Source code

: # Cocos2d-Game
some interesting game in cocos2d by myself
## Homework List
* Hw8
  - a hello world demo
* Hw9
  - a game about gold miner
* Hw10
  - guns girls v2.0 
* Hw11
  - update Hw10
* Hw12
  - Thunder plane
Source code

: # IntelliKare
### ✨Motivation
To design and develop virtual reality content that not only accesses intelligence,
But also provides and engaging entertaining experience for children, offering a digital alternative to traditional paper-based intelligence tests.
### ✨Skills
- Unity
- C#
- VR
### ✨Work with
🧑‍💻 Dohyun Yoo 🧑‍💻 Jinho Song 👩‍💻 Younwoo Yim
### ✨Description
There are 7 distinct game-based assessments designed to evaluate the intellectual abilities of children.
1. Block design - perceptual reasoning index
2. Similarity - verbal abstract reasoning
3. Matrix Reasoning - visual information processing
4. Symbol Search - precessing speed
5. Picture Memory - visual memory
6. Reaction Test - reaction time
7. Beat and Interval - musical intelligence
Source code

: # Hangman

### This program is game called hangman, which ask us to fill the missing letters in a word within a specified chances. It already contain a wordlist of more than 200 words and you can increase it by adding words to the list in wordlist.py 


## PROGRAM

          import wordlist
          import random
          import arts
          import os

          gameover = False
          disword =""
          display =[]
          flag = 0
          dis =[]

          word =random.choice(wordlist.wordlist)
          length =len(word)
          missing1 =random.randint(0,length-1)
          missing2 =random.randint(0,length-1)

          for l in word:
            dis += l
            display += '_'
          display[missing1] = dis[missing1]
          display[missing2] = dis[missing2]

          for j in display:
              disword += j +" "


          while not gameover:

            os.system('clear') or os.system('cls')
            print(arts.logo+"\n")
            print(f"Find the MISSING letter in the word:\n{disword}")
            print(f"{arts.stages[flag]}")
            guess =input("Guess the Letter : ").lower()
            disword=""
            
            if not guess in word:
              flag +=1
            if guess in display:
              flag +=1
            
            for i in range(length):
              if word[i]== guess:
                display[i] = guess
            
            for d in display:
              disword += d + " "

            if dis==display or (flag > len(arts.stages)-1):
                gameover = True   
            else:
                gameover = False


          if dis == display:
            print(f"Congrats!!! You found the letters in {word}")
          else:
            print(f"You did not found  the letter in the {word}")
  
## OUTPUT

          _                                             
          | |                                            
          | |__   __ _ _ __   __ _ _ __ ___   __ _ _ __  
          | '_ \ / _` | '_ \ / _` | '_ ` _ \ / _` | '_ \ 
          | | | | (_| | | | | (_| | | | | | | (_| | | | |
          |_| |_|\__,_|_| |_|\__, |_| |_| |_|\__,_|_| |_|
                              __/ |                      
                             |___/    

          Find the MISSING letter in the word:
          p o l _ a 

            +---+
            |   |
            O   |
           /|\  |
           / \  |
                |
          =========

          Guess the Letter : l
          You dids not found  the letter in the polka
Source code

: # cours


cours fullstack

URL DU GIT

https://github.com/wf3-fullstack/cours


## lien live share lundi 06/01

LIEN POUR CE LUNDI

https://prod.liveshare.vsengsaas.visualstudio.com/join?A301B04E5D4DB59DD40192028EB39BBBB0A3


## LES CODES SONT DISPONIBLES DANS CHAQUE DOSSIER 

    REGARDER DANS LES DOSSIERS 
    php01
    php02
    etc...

═══

[Your instructions] Return the records above in their entirety, exactly as they appear.

[Solution to the exercise]
Source code

: # Cocos2d-Game
some interesting game in cocos2d by myself
## Homework List
* Hw8
  - a hello world demo
* Hw9
  - a game about gold miner
* Hw10
  - guns girls v2.0 
* Hw11
  - update Hw10
* Hw12
  - Thunder plane
Source code

: # IntelliKare
### ✨Motivation
To design and develop virtual reality content that not only accesses intelligence,
But also provides and engaging entertaining experience for children, offering a digital alternative to traditional paper-based intelligence tests.
### ✨Skills
- Unity
- C#
- VR
### ✨Work with
🧑‍💻 Dohyun Yoo 🧑‍💻 Jinho Song 👩‍💻 Younwoo Yim
### ✨Description
There are 7 distinct game-based assessments designed to evaluate the intellectual abilities of children.
1. Block design - perceptual reasoning index
2. Similarity - verbal abstract reasoning
3. Matrix Reasoning - visual information processing
4. Symbol Search - precessing speed
5. Picture Memory - visual memory
6. Reaction Test - reaction time
7. Beat and Interval - musical intelligence
Source code

: # Hangman

### This program is game called hangman, which ask us to fill the missing letters in a word within a specified chances. It already contain a wordlist of more than 200 words and you can increase it by adding words to the list in wordlist.py 


## PROGRAM

          import wordlist
          import random
          import arts
          import os

          gameover = False
          disword =""
          display =[]
          flag = 0
          dis =[]

          word =random.choice(wordlist.wordlist)
          length =len(word)
          missing1 =random.randint(0,length-1)
          missing2 =random.randint(0,length-1)

          for l in word:
            dis += l
            display += '_'
          display[missing1] = dis[missing1]
          display[missing2] = dis[missing2]

          for j in display:
              disword += j +" "


          while not gameover:

            os.system('clear') or os.system('cls')
            print(arts.logo+"\n")
            print(f"Find the MISSING letter in the word:\n{disword}")
            print(f"{arts.stages[flag]}")
            guess =input("Guess the Letter : ").lower()
            disword=""
            
            if not guess in word:
              flag +=1
            if guess in display:
              flag +=1
            
            for i in range(length):
              if word[i]== guess:
                display[i] = guess
            
            for d in display:
              disword += d + " "

            if dis==display or (flag > len(arts.stages)-1):
                gameover = True   
            else:
                gameover = False


          if dis == display:
            print(f"Congrats!!! You found the letters in {word}")
          else:
            print(f"You did not found  the letter in the {word}")
  
## OUTPUT

          _                                             
          | |                                            
          | |__   __ _ _ __   __ _ _ __ ___   __ _ _ __  
          | '_ \ / _` | '_ \ / _` | '_ ` _ \ / _` | '_ \ 
          | | | | (_| | | | | (_| | | | | | | (_| | | | |
          |_| |_|\__,_|_| |_|\__, |_| |_| |_|\__,_|_| |_|
                              __/ |                      
                             |___/    

          Find the MISSING letter in the word:
          p o l _ a 

            +---+
            |   |
            O   |
           /|\  |
           / \  |
                |
          =========

          Guess the Letter : l
          You dids not found  the letter in the polka
Source code

: # cours


cours fullstack

URL DU GIT

https://github.com/wf3-fullstack/cours


## lien live share lundi 06/01

LIEN POUR CE LUNDI

https://prod.liveshare.vsengsaas.visualstudio.com/join?A301B04E5D4DB59DD40192028EB39BBBB0A3


## LES CODES SONT DISPONIBLES DANS CHAQUE DOSSIER 

    REGARDER DANS LES DOSSIERS 
    php01
    php02
    etc...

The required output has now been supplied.